As Rayan El Amine, Lizzy Ratner, and I wrote on Tuesday, we decided to do “A Day for Gaza” for a few reasons: to highlight the ongoing crisis that the people of Gaza are facing at the hands of Israel and its allies; to recommit ourselves to covering this critical issue and to giving Palestinians the opportunity to tell their own stories; and to offer an invitation and a challenge to other members of the media, who seem to have all but forgotten about this ongoing tragedy. Coverage of Gaza has plummeted in the months since the so-called “ceasefire” was declared in October, even as Israel’s genocidal ambitions have not wavered. We were determined to make a statement about our own resolve not to look away and to press our fellow journalists to do the same.
But none of that is as important as the pieces themselves.

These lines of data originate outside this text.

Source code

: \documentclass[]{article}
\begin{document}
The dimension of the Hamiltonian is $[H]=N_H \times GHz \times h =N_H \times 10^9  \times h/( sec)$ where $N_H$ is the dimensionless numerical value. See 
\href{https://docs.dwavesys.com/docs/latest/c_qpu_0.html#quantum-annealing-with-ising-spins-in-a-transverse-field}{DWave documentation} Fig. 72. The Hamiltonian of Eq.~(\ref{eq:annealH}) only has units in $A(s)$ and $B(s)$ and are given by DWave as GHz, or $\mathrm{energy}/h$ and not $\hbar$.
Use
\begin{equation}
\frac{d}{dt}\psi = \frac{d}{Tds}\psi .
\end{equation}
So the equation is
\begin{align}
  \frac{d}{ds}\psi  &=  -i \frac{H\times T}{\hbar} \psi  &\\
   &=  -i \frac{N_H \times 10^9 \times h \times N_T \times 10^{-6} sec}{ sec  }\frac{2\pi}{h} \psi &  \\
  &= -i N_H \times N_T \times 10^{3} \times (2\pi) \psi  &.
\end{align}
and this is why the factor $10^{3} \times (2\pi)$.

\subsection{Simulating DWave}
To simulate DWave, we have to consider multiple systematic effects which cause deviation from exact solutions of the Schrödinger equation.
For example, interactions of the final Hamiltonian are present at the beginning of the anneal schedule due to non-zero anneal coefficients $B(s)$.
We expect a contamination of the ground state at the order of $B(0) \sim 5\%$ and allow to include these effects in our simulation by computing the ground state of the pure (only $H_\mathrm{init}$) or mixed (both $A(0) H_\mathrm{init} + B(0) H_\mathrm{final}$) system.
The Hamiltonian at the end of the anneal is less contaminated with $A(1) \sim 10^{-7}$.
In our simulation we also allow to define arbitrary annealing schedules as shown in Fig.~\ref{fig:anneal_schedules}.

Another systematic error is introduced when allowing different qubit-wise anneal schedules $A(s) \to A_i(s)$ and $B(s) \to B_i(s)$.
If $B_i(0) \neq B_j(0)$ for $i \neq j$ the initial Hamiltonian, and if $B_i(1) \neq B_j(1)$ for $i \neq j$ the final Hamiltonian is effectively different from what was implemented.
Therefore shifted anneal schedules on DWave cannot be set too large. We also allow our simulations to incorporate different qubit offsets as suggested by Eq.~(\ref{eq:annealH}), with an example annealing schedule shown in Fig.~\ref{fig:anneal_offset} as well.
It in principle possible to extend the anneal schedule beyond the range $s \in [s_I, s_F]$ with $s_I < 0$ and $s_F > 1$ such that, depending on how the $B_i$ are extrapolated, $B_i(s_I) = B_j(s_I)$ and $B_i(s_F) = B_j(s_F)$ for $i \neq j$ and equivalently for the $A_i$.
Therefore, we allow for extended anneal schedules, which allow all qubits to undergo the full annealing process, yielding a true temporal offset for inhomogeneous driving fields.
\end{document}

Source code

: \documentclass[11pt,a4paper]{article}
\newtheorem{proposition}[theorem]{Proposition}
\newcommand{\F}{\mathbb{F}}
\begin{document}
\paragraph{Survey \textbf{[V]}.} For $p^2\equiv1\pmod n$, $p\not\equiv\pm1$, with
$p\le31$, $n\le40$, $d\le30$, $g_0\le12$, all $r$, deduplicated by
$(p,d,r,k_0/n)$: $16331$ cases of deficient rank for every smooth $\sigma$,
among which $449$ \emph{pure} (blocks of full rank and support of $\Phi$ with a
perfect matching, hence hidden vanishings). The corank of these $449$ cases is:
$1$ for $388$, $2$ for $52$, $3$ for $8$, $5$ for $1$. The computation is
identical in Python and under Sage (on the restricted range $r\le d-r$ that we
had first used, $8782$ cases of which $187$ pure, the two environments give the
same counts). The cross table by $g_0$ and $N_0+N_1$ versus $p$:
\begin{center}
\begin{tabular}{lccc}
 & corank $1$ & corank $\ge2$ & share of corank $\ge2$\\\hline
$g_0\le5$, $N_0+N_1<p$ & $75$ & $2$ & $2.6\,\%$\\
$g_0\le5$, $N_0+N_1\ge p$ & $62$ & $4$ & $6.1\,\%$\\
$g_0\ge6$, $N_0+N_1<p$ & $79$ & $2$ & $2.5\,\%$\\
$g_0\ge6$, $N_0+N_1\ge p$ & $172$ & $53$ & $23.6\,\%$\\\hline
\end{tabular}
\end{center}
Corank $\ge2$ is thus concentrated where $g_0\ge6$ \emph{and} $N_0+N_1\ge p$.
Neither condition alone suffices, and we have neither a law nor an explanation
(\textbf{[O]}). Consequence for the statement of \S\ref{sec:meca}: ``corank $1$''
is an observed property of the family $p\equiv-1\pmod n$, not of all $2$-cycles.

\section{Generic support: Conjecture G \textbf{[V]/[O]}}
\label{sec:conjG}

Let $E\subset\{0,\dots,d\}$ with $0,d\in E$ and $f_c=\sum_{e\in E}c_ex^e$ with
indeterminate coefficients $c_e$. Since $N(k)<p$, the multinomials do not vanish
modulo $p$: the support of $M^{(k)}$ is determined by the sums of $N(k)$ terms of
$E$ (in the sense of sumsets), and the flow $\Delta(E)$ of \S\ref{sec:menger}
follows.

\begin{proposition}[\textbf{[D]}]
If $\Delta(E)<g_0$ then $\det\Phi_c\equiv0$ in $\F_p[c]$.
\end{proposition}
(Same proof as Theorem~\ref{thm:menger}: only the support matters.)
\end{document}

There’s Nation writer Mohammed R. Mhawish’s piercing analysis of the hollowness of the ceasefire; Asmaa Dwaima’s devastating elegy to her late sister; Deema Hattab’s loving reconstruction of the many cultural landmarks that have been lost to the genocide; and Ali Skaik’s beautiful, heartbreaking conversation with the denizens of a single block in Gaza City, just to name a few. The rest of the pieces range just as widely—from literary criticism to dreams to photography to personal testimony.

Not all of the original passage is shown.